§ **Problem details**: Find each line below containing the word "Type" and copy it.

Rendered images with source text
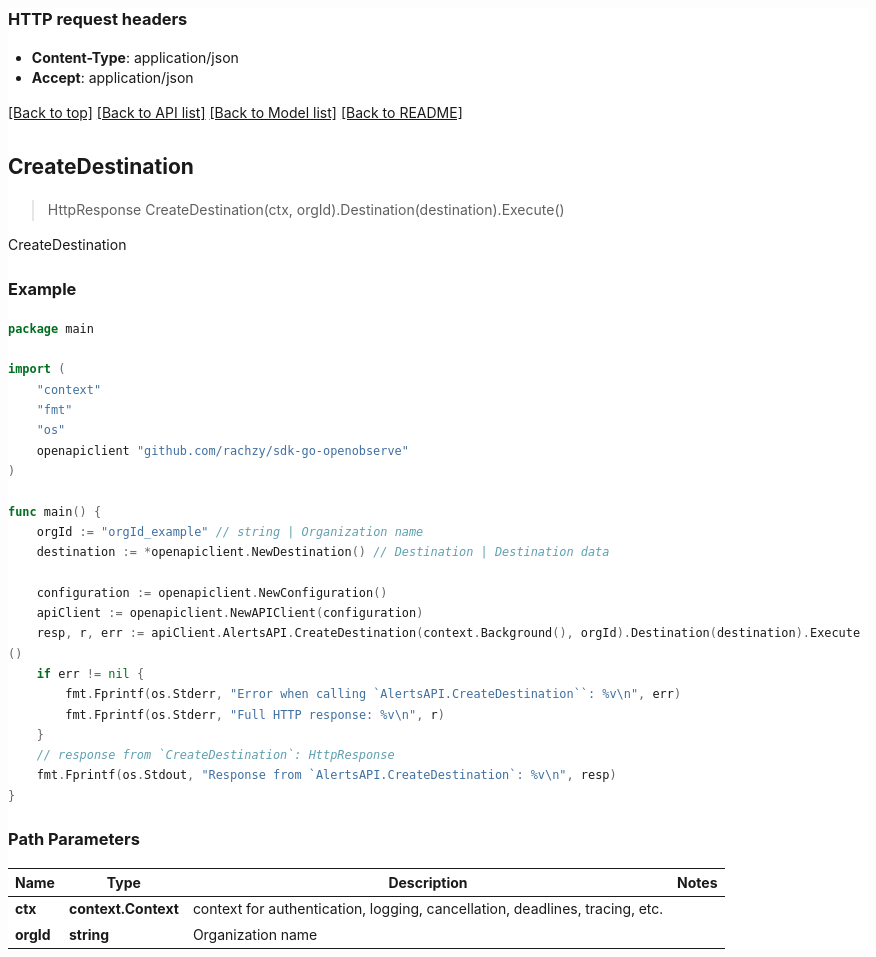 ### HTTP request headers

- **Content-Type**: application/json
- **Accept**: application/json

[[Back to top]](#) [[Back to API list]](../README.md#documentation-for-api-endpoints)
[[Back to Model list]](../README.md#documentation-for-models)
[[Back to README]](../README.md)

## CreateDestination

> HttpResponse CreateDestination(ctx, orgId).Destination(destination).Execute()

CreateDestination

### Example

```go
package main

import (
	"context"
	"fmt"
	"os"
	openapiclient "github.com/rachzy/sdk-go-openobserve"
)

func main() {
	orgId := "orgId_example" // string | Organization name
	destination := *openapiclient.NewDestination() // Destination | Destination data

	configuration := openapiclient.NewConfiguration()
	apiClient := openapiclient.NewAPIClient(configuration)
	resp, r, err := apiClient.AlertsAPI.CreateDestination(context.Background(), orgId).Destination(destination).Execute()
	if err != nil {
		fmt.Fprintf(os.Stderr, "Error when calling `AlertsAPI.CreateDestination``: %v\n", err)
		fmt.Fprintf(os.Stderr, "Full HTTP response: %v\n", r)
	}
	// response from `CreateDestination`: HttpResponse
	fmt.Fprintf(os.Stdout, "Response from `AlertsAPI.CreateDestination`: %v\n", resp)
}
```

### Path Parameters

| Name      | Type                | Description                                                                 | Notes |
| --------- | ------------------- | --------------------------------------------------------------------------- | ----- |
| **ctx**   | **context.Context** | context for authentication, logging, cancellation, deadlines, tracing, etc. |
| **orgId** | **string**          | Organization name                                                           |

§ **Solution for this problem**:
- **Content-Type**: application/json
| Name      | Type                | Description                                                                 | Notes |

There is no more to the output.